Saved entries
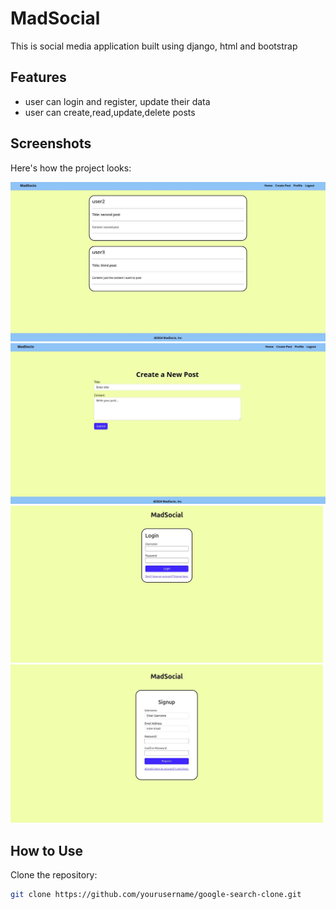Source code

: # MadSocial

This is social media application built using django, html and bootstrap

## Features
- user can login and register, update their data 
- user can create,read,update,delete posts

## Screenshots

Here's how the project looks:

<img src="demo_pictures/home_page3.jpeg" alt="Home page" width="700"/>
<img src="demo_pictures/create_post2.jpeg" alt="Creat Post page" width="700"/>
<img src="demo_pictures/login1.jpeg" alt="Login page" width="500"/>
<img src="demo_pictures/signup2.jpeg" alt="SignUp page" width="500"/>



## How to Use

Clone the repository:

```bash
git clone https://github.com/yourusername/google-search-clone.git
```

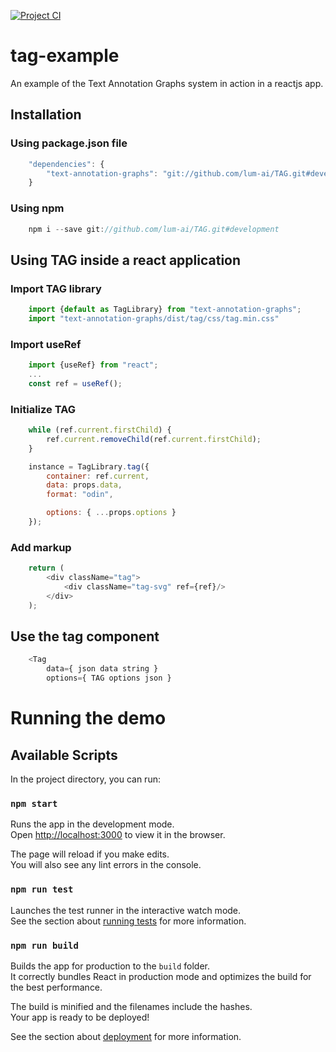 [![Project CI](https://github.com/lum-ai/tag-example/actions/workflows/node.yml/badge.svg)](https://github.com/lum-ai/tag-example/actions/workflows/node.yml)
# tag-example
An example of the Text Annotation Graphs system in action in a reactjs app.

## Installation
### Using package.json file
```JavaScript
    "dependencies": {
        "text-annotation-graphs": "git://github.com/lum-ai/TAG.git#development"
    }
```

### Using npm
```Javascript
    npm i --save git://github.com/lum-ai/TAG.git#development 
```

## Using TAG inside a react application
### Import TAG library
```Javascript
    import {default as TagLibrary} from "text-annotation-graphs";
    import "text-annotation-graphs/dist/tag/css/tag.min.css"
```

### Import useRef
```Javascript
    import {useRef} from "react";
    ...
    const ref = useRef();
```

### Initialize TAG
```Javascript
    while (ref.current.firstChild) {
        ref.current.removeChild(ref.current.firstChild);
    }

    instance = TagLibrary.tag({
        container: ref.current,
        data: props.data,
        format: "odin",

        options: { ...props.options }
    });
```

### Add markup
```Javascript
    return (
        <div className="tag">
            <div className="tag-svg" ref={ref}/>
        </div>
    );
```

## Use the tag component 
```Javascript
    <Tag 
        data={ json data string }
        options={ TAG options json }
```

# Running the demo
## Available Scripts
In the project directory, you can run:

### `npm start`

Runs the app in the development mode.\
Open [http://localhost:3000](http://localhost:3000) to view it in the browser.

The page will reload if you make edits.\
You will also see any lint errors in the console.

### `npm run test`

Launches the test runner in the interactive watch mode.\
See the section about [running tests](https://facebook.github.io/create-react-app/docs/running-tests) for more information.

### `npm run build`

Builds the app for production to the `build` folder.\
It correctly bundles React in production mode and optimizes the build for the best performance.

The build is minified and the filenames include the hashes.\
Your app is ready to be deployed!

See the section about [deployment](https://facebook.github.io/create-react-app/docs/deployment) for more information.
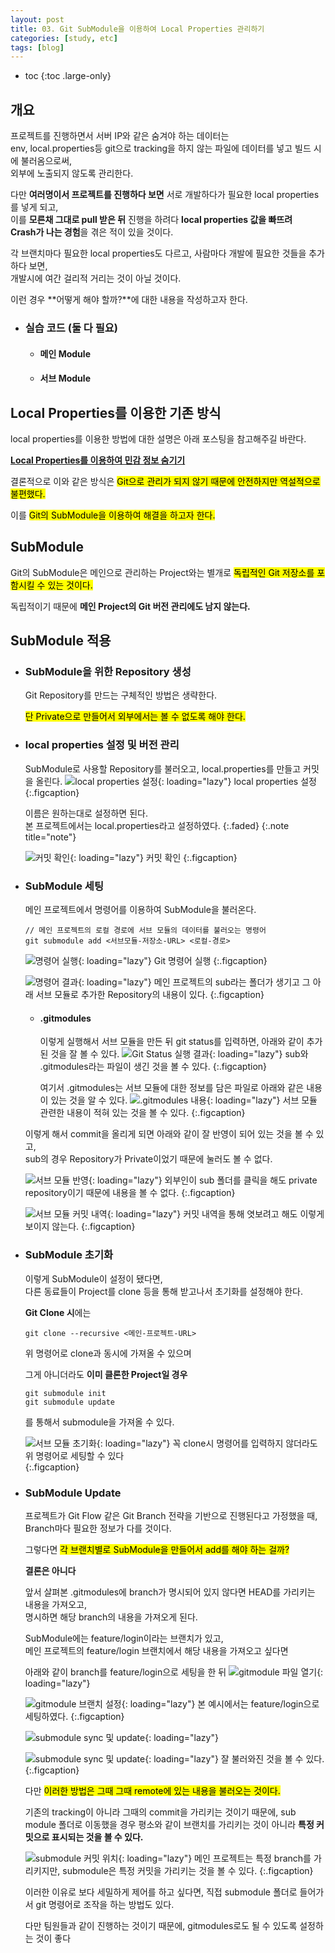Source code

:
 ```yaml
---
layout: post
title: 03. Git SubModule을 이용하여 Local Properties 관리하기
categories: [study, etc]
tags: [blog]
---
```


- toc
{:toc .large-only}

## 개요

프로젝트를 진행하면서 서버 IP와 같은 숨겨야 하는 데이터는      
env, local.properties등 git으로 tracking을 하지 않는 파일에 데이터를 넣고 빌드 시에 불러옴으로써,     
외부에 노출되지 않도록 관리한다.

다만 **여러명이서 프로젝트를 진행하다 보면** 서로 개발하다가 필요한 local properties를 넣게 되고,     
이를 **모른채 그대로 pull 받은 뒤** 진행을 하려다 **local properties 값을 빠뜨려**     
**Crash가 나는 경험**을 겪은 적이 있을 것이다.

각 브랜치마다 필요한 local properties도 다르고, 사람마다 개발에 필요한 것들을 추가하다 보면,     
개발시에 여간 걸리적 거리는 것이 아닐 것이다.

이런 경우 **어떻게 해야 할까?**에 대한 내용을 작성하고자 한다.

+ ### 실습 코드 (둘 다 필요)
  + #### 메인 Module
     <a href="https://github.com/HangeulMansae/AndroidOriginModule" title="GitHub" class="no-mark-external" target="_blank" style="width: 3rem; height: 4rem; font-size: 1.4rem; line-height: 3rem; border-bottom-width: 2px;
    border-bottom-style: solid; text-decoration: none; padding: 0 0 .5rem 0;"> 
         <span class="icon-github"></span>
     </a>
  + #### 서브 Module
     <a href="https://github.com/HangeulMansae/AndroidSubModulePublic" title="GitHub" class="no-mark-external" target="_blank" style="width: 3rem; height: 4rem; font-size: 1.4rem; line-height: 3rem; border-bottom-width: 2px;
    border-bottom-style: solid; text-decoration: none; padding: 0 0 .5rem 0;"> 
         <span class="icon-github"></span>
     </a>

## Local Properties를 이용한 기존 방식
local properties를 이용한 방법에 대한 설명은 아래 포스팅을 참고해주길 바란다.

[**Local Properties를 이용하여 민감 정보 숨기기**](https://hangeulmansae.github.io/study/android/2024-12-14-4.-Local-Properties%EB%A5%BC-%EC%9D%B4%EC%9A%A9%ED%95%98%EC%97%AC-%EC%84%9C%EB%B2%84-IP-%EB%93%B1-%EB%AF%BC%EA%B0%90-%EC%A0%95%EB%B3%B4-%EC%88%A8%EA%B8%B0%EA%B8%B0/)

결론적으로 이와 같은 방식은 <mark>Git으로 관리가 되지 않기 때문에 안전하지만 역설적으로 불편했다.</mark>

이를 <mark>Git의 SubModule을 이용하여 해결을 하고자 한다.</mark>

## SubModule
Git의 SubModule은 메인으로 관리하는 Project와는 별개로 <mark>독립적인 Git 저장소를 포함시킬 수 있는 것이다.</mark>

독립적이기 때문에 **메인 Project의 Git 버전 관리에도 남지 않는다.**


## SubModule 적용
 + ### SubModule을 위한 Repository 생성
   Git Repository를 만드는 구체적인 방법은 생략한다.

   <mark>단 Private으로 만들어서 외부에서는 볼 수 없도록 해야 한다.</mark>

 + ### local properties 설정 및 버전 관리
    SubModule로 사용할 Repository를 불러오고, local.properties를 만들고 커밋을 올린다.
    ![local properties 설정](/assets/img/study/etc/Git%20SubModule을%20이용하여%20Local%20Properties%20관리하기/로컬프로퍼티%20설정.png){: loading="lazy"}
    local properties 설정
    {:.figcaption}    

    이름은 원하는대로 설정하면 된다.     
    본 프로젝트에서는 local.properties라고 설정하였다.
    {:.faded}
    {:.note title="note"} 

    ![커밋 확인](/assets/img/study/etc/Git%20SubModule을%20이용하여%20Local%20Properties%20관리하기/서브모듈%20커밋%20확인.png){: loading="lazy"}
    커밋 확인
    {:.figcaption}    

+ ### SubModule 세팅
    메인 프로젝트에서 명령어를 이용하여 SubModule을 불러온다.

    ```
    // 메인 프로젝트의 로컬 경로에 서브 모듈의 데이터를 불러오는 명령어
    git submodule add <서브모듈-저장소-URL> <로컬-경로>
    ```

    ![명령어 실행](/assets/img/study/etc/Git%20SubModule을%20이용하여%20Local%20Properties%20관리하기/서브모듈%20명령어%20실행.png){: loading="lazy"}
    Git 명령어 실행
    {:.figcaption}    

    ![명령어 결과](/assets/img/study/etc/Git%20SubModule을%20이용하여%20Local%20Properties%20관리하기/서브모듈%20명령어%20결과.png){: loading="lazy"}
    메인 프로젝트의 sub라는 폴더가 생기고 그 아래 서브 모듈로 추가한 Repository의 내용이 있다.
    {:.figcaption}    

    + #### .gitmodules
        이렇게 실행해서 서브 모듈을 만든 뒤 git status를 입력하면,
        아래와 같이 추가된 것을 잘 볼 수 있다.
        ![Git Status 실행 결과](/assets/img/study/etc/Git%20SubModule을%20이용하여%20Local%20Properties%20관리하기/status실행%20결과.png){: loading="lazy"}
        sub와 .gitmodules라는 파일이 생긴 것을 볼 수 있다.
        {:.figcaption}    

        여기서 .gitmodules는 서브 모듈에 대한 정보를 담은 파일로 아래와 같은 내용이 있는 것을 알 수 있다.
        ![.gitmodules 내용](/assets/img/study/etc/Git%20SubModule을%20이용하여%20Local%20Properties%20관리하기/gitmodules%20내용.png){: loading="lazy"}
        서브 모듈 관련한 내용이 적혀 있는 것을 볼 수 있다.
        {:.figcaption}        

    이렇게 해서 commit을 올리게 되면 아래와 같이 잘 반영이 되어 있는 것을 볼 수 있고,     
    sub의 경우 Repository가 Private이었기 때문에 눌러도 볼 수 없다.

    ![서브 모듈 반영](/assets/img/study/etc/Git%20SubModule을%20이용하여%20Local%20Properties%20관리하기/서브모듈%20세팅%20완료.png){: loading="lazy"}
    외부인이 sub 폴더를 클릭을 해도 private repository이기 때문에 내용을 볼 수 없다.
    {:.figcaption}        

    ![서브 모듈 커밋 내역](/assets/img/study/etc/Git%20SubModule을%20이용하여%20Local%20Properties%20관리하기/서브모듈%20커밋%20내역.png){: loading="lazy"}
    커밋 내역을 통해 엿보려고 해도 이렇게 보이지 않는다.
    {:.figcaption} 

+ ### SubModule 초기화
    이렇게 SubModule이 설정이 됐다면,     
    다른 동료들이 Project를 clone 등을 통해 받고나서 초기화를 설정해야 한다.

    **Git Clone 시**에는
    ```
    git clone --recursive <메인-프로젝트-URL>
    ```

    위 명령어로 clone과 동시에 가져올 수 있으며

    그게 아니더라도 **이미 클론한 Project일 경우**
    ```
    git submodule init
    git submodule update
    ```
    를 통해서 submodule을 가져올 수 있다.

    ![서브 모듈 초기화](/assets/img/study/etc/Git%20SubModule을%20이용하여%20Local%20Properties%20관리하기/서브모듈%20불러오기%20명령어.png){: loading="lazy"}
    꼭 clone시 명령어를 입력하지 않더라도 위 명령어로 세팅할 수 있다    
    {:.figcaption} 

+ ### SubModule Update
    프로젝트가 Git Flow 같은 Git Branch 전략을 기반으로 진행된다고 가정했을 때,     
    Branch마다 필요한 정보가 다를 것이다.

    그렇다면 <mark>각 브랜치별로 SubModule을 만들어서 add를 해야 하는 걸까?</mark>

    **결론은 아니다**

    앞서 살펴본 .gitmodules에 branch가 명시되어 있지 않다면 HEAD를 가리키는 내용을 가져오고,     
    명시하면 해당 branch의 내용을 가져오게 된다.

    SubModule에는 feature/login이라는 브랜치가 있고,     
    메인 프로젝트의 feature/login 브랜치에서 해당 내용을 가져오고 싶다면


    아래와 같이 branch를 feature/login으로 세팅을 한 뒤 
    ![gitmodule 파일 열기](/assets/img/study/etc/Git%20SubModule을%20이용하여%20Local%20Properties%20관리하기/gitmodule%20파일%20열기.png){: loading="lazy"}

    ![gitmodule 브랜치 설정](/assets/img/study/etc/Git%20SubModule을%20이용하여%20Local%20Properties%20관리하기/gitmodule%20브랜치%20설정.png){: loading="lazy"}
    본 예시에서는 feature/login으로 세팅하였다.
    {:.figcaption} 

    ![submodule sync 및 update](/assets/img/study/etc/Git%20SubModule을%20이용하여%20Local%20Properties%20관리하기/서브모듈%20업데이트.png){: loading="lazy"}

    ![submodule sync 및 update](/assets/img/study/etc/Git%20SubModule을%20이용하여%20Local%20Properties%20관리하기/서브모듈%20업데이트%20결과.png){: loading="lazy"}
    잘 불러와진 것을 볼 수 있다.
    {:.figcaption} 

    다만 <mark>이러한 방법은 그때 그때 remote에 있는 내용을 불러오는 것이다.</mark>

    기존의 tracking이 아니라 그때의 commit을 가리키는 것이기 때문에,
    sub module 폴더로 이동했을 경우 평소와 같이 브랜치를 가리키는 것이 아니라 **특정 커밋으로 표시되는 것을 볼 수 있다.**

    ![submodule 커밋 위치](/assets/img/study/etc/Git%20SubModule을%20이용하여%20Local%20Properties%20관리하기/서브모듈%20커밋%20위치.png){: loading="lazy"}
    메인 프로젝트는 특정 branch를 가리키지만, submodule은 특정 커밋을 가리키는 것을 볼 수 있다.
    {:.figcaption} 

    이러한 이유로 보다 세밀하게 제어를 하고 싶다면, 직접 submodule 폴더로 들어가서 git 명령어로 조작을 하는 방법도 있다.

    다만 팀원들과 같이 진행하는 것이기 때문에, gitmodules로도 될 수 있도록 설정하는 것이 좋다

Problem details:
Retype exactly, and only, the lines above from the one where "각 브랜치마다 필요한" occurs up to and including the one where "<mark>단 Private으로 만들어서" occurs.

Reply to the exercise:
각 브랜치마다 필요한 local properties도 다르고, 사람마다 개발에 필요한 것들을 추가하다 보면,     
개발시에 여간 걸리적 거리는 것이 아닐 것이다.

이런 경우 **어떻게 해야 할까?**에 대한 내용을 작성하고자 한다.

+ ### 실습 코드 (둘 다 필요)
  + #### 메인 Module
     <a href="https://github.com/HangeulMansae/AndroidOriginModule" title="GitHub" class="no-mark-external" target="_blank" style="width: 3rem; height: 4rem; font-size: 1.4rem; line-height: 3rem; border-bottom-width: 2px;
    border-bottom-style: solid; text-decoration: none; padding: 0 0 .5rem 0;"> 
         <span class="icon-github"></span>
     </a>
  + #### 서브 Module
     <a href="https://github.com/HangeulMansae/AndroidSubModulePublic" title="GitHub" class="no-mark-external" target="_blank" style="width: 3rem; height: 4rem; font-size: 1.4rem; line-height: 3rem; border-bottom-width: 2px;
    border-bottom-style: solid; text-decoration: none; padding: 0 0 .5rem 0;"> 
         <span class="icon-github"></span>
     </a>

## Local Properties를 이용한 기존 방식
local properties를 이용한 방법에 대한 설명은 아래 포스팅을 참고해주길 바란다.

[**Local Properties를 이용하여 민감 정보 숨기기**](https://hangeulmansae.github.io/study/android/2024-12-14-4.-Local-Properties%EB%A5%BC-%EC%9D%B4%EC%9A%A9%ED%95%98%EC%97%AC-%EC%84%9C%EB%B2%84-IP-%EB%93%B1-%EB%AF%BC%EA%B0%90-%EC%A0%95%EB%B3%B4-%EC%88%A8%EA%B8%B0%EA%B8%B0/)

결론적으로 이와 같은 방식은 <mark>Git으로 관리가 되지 않기 때문에 안전하지만 역설적으로 불편했다.</mark>

이를 <mark>Git의 SubModule을 이용하여 해결을 하고자 한다.</mark>

## SubModule
Git의 SubModule은 메인으로 관리하는 Project와는 별개로 <mark>독립적인 Git 저장소를 포함시킬 수 있는 것이다.</mark>

독립적이기 때문에 **메인 Project의 Git 버전 관리에도 남지 않는다.**


## SubModule 적용
 + ### SubModule을 위한 Repository 생성
   Git Repository를 만드는 구체적인 방법은 생략한다.

   <mark>단 Private으로 만들어서 외부에서는 볼 수 없도록 해야 한다.</mark>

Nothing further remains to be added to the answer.